Raison n°2 - Copie privée et sources illicites

Pourquoi ça a augmenté, pourquoi les barèmes ont explosé comme ça avec le numérique ?
Évidemment, ça a été aussi lié à l’explosion du numérique, mais pourquoi ça a explosé ? Tout à l’heure je vous ai dit que dans le droit européen la copie privée est intimement liée à ces copies réalisées par des particuliers pour leur usage privé. Mais quand on dit ça, on ne comprend dans le spectre de la copie privée que les copies licites. Pourquoi je vous dis ça ? Parce que pour établir les barèmes, c’est là où il y a une alchimie qui est un petit peu compliquée à comprendre — moi-même je n’ai toujours pas comprise alors que j’ai beaucoup travaillé la chose — c’est que pour établir des barèmes, d’abord ce que va faire la commission privée, c’est qu’elle va lancer une étude d’usage. En fait, ils font un sondage auprès d’un cheptel de consommateurs, de personnes, et ils vont mettre comme ça un thermomètre au bout d’un micro et ils vont mesurer les pratiques de copie, chez mille personnes on va dire.
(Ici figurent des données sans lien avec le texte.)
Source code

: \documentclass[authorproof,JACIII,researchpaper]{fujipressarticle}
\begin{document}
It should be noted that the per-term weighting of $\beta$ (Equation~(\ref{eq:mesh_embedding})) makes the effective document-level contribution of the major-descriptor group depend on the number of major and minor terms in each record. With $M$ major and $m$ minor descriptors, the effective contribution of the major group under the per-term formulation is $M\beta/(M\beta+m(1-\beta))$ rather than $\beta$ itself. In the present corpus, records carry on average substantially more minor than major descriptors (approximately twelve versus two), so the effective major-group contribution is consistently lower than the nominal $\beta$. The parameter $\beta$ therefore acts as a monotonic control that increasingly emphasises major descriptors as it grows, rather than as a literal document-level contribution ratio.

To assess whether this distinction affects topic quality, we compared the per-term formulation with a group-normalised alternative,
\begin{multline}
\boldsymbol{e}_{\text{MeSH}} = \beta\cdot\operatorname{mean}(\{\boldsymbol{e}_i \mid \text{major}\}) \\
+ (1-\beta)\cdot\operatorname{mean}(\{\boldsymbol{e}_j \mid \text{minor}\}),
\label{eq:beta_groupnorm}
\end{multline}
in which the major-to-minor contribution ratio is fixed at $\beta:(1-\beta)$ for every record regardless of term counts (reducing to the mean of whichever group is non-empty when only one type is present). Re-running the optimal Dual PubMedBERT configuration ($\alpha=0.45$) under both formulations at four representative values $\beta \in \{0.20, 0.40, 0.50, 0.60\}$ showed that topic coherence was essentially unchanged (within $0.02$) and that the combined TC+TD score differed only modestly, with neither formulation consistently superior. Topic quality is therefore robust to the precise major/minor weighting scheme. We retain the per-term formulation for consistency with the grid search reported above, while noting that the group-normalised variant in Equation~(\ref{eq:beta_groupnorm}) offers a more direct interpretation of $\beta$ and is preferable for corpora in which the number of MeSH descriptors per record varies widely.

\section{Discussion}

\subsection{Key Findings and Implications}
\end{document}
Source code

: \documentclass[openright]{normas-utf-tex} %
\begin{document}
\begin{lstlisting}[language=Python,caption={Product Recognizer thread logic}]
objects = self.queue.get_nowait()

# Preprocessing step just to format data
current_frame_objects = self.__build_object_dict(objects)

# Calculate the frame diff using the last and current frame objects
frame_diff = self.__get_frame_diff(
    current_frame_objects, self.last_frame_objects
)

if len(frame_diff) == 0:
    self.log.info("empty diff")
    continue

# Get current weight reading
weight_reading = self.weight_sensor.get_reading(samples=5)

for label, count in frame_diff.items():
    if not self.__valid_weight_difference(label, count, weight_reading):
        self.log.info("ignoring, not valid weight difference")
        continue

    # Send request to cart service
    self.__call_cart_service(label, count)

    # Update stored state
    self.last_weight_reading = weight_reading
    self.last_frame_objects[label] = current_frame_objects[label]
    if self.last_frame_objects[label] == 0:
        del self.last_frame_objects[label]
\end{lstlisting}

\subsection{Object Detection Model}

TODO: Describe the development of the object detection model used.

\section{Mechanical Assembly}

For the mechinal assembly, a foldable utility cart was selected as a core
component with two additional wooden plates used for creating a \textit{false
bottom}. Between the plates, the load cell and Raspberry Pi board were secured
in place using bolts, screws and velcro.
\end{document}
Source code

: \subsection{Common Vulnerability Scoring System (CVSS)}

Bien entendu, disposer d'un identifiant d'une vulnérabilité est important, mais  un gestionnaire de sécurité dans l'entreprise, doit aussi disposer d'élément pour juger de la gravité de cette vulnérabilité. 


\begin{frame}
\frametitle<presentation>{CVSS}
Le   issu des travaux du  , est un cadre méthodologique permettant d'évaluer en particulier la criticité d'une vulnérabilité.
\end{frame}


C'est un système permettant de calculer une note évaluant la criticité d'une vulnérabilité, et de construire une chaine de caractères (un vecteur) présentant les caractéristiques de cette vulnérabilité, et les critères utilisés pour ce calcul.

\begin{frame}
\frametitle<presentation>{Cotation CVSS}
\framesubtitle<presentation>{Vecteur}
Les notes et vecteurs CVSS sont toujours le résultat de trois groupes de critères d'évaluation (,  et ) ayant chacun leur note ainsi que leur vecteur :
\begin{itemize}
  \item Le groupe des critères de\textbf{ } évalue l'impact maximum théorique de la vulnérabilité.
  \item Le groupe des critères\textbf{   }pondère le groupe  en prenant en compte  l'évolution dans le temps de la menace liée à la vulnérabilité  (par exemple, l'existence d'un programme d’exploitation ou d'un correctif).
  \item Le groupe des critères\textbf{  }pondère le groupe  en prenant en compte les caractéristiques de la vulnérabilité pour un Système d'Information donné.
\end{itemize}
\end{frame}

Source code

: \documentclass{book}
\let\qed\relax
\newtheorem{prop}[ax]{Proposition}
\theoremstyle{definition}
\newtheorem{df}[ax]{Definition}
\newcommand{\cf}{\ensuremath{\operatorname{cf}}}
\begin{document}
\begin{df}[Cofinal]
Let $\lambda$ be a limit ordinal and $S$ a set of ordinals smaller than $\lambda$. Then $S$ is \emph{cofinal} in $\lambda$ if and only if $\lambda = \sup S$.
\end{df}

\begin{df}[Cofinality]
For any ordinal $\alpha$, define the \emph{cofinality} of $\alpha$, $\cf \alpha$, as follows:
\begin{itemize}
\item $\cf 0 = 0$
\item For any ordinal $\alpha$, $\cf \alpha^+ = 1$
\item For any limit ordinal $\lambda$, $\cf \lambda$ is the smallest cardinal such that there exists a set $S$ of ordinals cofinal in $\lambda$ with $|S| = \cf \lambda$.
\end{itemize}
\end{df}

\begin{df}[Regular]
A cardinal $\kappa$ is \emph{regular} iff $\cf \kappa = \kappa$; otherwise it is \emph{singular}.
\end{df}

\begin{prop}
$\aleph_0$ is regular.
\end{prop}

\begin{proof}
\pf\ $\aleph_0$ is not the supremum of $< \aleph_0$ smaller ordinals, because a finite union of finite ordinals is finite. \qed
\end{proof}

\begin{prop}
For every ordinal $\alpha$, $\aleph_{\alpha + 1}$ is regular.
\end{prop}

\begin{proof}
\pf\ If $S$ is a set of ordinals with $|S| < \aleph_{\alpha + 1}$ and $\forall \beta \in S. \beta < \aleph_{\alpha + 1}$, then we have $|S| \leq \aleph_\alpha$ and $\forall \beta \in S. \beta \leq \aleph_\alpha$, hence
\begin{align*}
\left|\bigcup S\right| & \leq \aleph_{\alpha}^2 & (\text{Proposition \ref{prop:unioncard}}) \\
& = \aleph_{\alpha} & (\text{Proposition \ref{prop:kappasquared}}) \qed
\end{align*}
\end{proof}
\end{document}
Et de là, ils vont savoir que Mme Michu a copié, je ne sais, cinq MP3, trois films, etc. OK ! Sauf que jusqu’à présent, jusqu’en 2007-2008, les sociétés de gestion collective, lorsqu’elles lançaient ces études d’usage — parce qu’elles participaient intimement au financement de ces études d’usage — les sociétés de gestion collective avaient oublié dans leur questionnaire que la question des sources illicites soit exclue du périmètre des études d’usage.
J’explique.
Si, par exemple, je vous dis qu’est-ce que vous avez copié ce mois-ci ? Vous allez me dire j’ai copié 300 MP3. Bon ! Maintenant si je vous dis qu’est-ce que vous avez copié de manière licite, c’est-à-dire des fichiers que vous avez achetés à gauche et puis copiés à droite ? Ça pourrait être, peut-être éventuellement moins ; je ne vous traite pas de pirates, mais ça pourrait être éventuellement moins. D’accord ?
Cet oubli, là, ces questions qui étaient mal posées, eh bien c’était le lieu commun jusqu’à 2007-2008, en commission copie privée. Et à l’époque c’était l’époque DADVSI, loi DADVSI, la loi HADOPI aussi, où tous les politiques nous disaient que le piratage caracolait en tête et effectivement beaucoup de personnes peut-être, je n’ai pas fait d’études sociologiques là-dessus, mais beaucoup de personnes copiaient des œuvres récupérées sur Napster, eMule ou ce que vous voulez et ensuite les copiaient partout. Donc lorsqu’on interrogeait une personne pour savoir si elle copiait beaucoup elle disait : « Eh bien oui » et puis point barre.
Résultat des courses, on a eu des pratiques de copie comme ça qui ont été maximisées lors des études de sondage, en commission copie privée, ce qui a fait monter, si vous voulez, les aiguilles de tous les côtés. Et conclusion ? Les sociétés de gestion collective ont pu demander des barèmes nettement plus élevés que si on s’était limité à la seule copie de sources licites. Vous avez compris ?
Par ce biais-là, elles ont pu gagner des cents et des mille. Je n’ai pas pu faire le calcul parce que je ne sais pas quelle était la part d’illicite dans les études d’usage pour savoir quelles étaient les sommes qui étaient prélevées en trop.
Après il y a eu autre chose qui est arrivé, c’est le paiement de la redevance copie privée par les professionnels qui ne réalisent pas de copie privée. Alors qu’est-ce que j’entends par là ? J’ai dit que c’est un sujet compliqué, mais on va essayer de le simplifier.
En France, la copie privée, donc on a une commission administrative qui va élaborer assiettes et barèmes et ensuite, on va appliquer ces assiettes et barèmes qui vont être publiés au Journal officiel et l’ensemble des distributeurs, des Rue du Commerce, des Apple, ce que vous voulez, des Surcouf si ça existe encore, Auchan, tel ou tel magasin de la rue Montgallet, c’est une rue parisienne où il y a beaucoup de magasins informatiques, va devoir normalement prélever la copie privée et déclarer cette sortie de stock auprès des ayants droit et ils doivent payer en fonction des barèmes.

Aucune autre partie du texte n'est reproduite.